To understand the key trade-offs, options and challenges faced by system designers when choosing the most accurate, cost-effective current sensor for a circuit board, this article takes a close look at current sensing in LDMOS bias current monitoring in cellular base station power amplifiers and other relevant applications.

Current monitoring is necessary in base station power amplifiers, especially with the more complex modulation methods used in 3G and LTE, where the peak-to-average power ratio varies from 3,5 dB (about 2,2 to 1) for 3G W-CDMA to 8,5 dB (about 7,1 to 1) for LTE OFDM – compared with 3 dB (about 2 to 1) for the most popular 2G single-carrier GSM. One of the control-loop functions is to monitor the LDMOS bias current, which allows the bias of the LDMOS to be properly modulated for a given power output.

Typically, this DC bias current has a wide dynamic range based on operating, maximum or off-peak operation. To the designer, this means that an accurate current sensor is needed to monitor a current that can range from 50 mA (or as little as 15 mA) to 20 A, while the drain of the LDMOS is biased at a high voltage ranging from 28 V to 60 V. Using a shunt resistor to monitor this current means that the designer is limited to a very small shunt that will not dissipate too much power when the LDMOS current is 20 A. As an example, even a 10 mΩ shunt will dissipate 4 W at maximum current.

While shunt resistors are available to handle this power, lower power dissipation might be a requirement of the board. But the choice of such low resistance values means that at low currents, say 50 mA, the voltage across the 10 mΩ shunt is extremely small (500 μV), making it a challenge to monitor accurately with a circuit that must also withstand high common-mode voltage.

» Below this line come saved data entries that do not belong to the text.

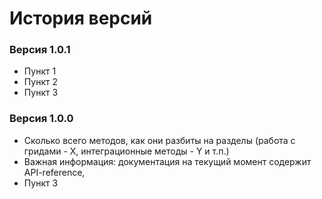 История версий
======

### Версия 1.0.1
* Пункт 1
* Пункт 2
* Пункт 3

### Версия 1.0.0
* Сколько всего методов, как они разбиты на разделы (работа с гридами - X, интеграционные методы - Y и т.п.)
* Важная информация: документация на текущий момент содержит API-reference, 
* Пункт 3

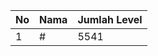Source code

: | No | Nama            | Jumlah Level |
|----|-----------------|--------------|
| 1  | #    |    5541        |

This article will focus on providing current-sensing solutions that can help designers accurately monitor wide-ranging DC currents in the presence of high common-mode voltages. Special attention will also be devoted to temperature performance, a critical parameter that is often not easy to calibrate but must be faced in the case of outdoor power amplifiers. Three optional solution approaches are described here – in order of decreasing design complexity – that provide viable high-accuracy, high-resolution current sensing for a variety of applications. These approaches are:

1. Use discrete components, such as op-amps, resistors and Zener diodes, to build a current sensor. This solution employs the AD8628 zero-drift amplifier as its key component.

2. Attain an increased level of integration by using a high-voltage, bidirectional current shunt monitor, such as the AD8210, with additional external components to extend dynamic range and accuracy.

3. Employ an application-optimised device such as the newly available AD8217, an easy-to-use, highly integrated zero-drift current sensor with an input common-mode voltage range of 4,5 V to 80 V.

Configuring a standard op-amp for high-side current sensing

Figure 1 shows an op-amp-based discrete solution employing the AD8628. The same setup is valid with other op-amps as well, but specific features that are required include low input offset voltage, low offset voltage drift, low input bias current and rail-to-rail input- and output-swing capability, if possible.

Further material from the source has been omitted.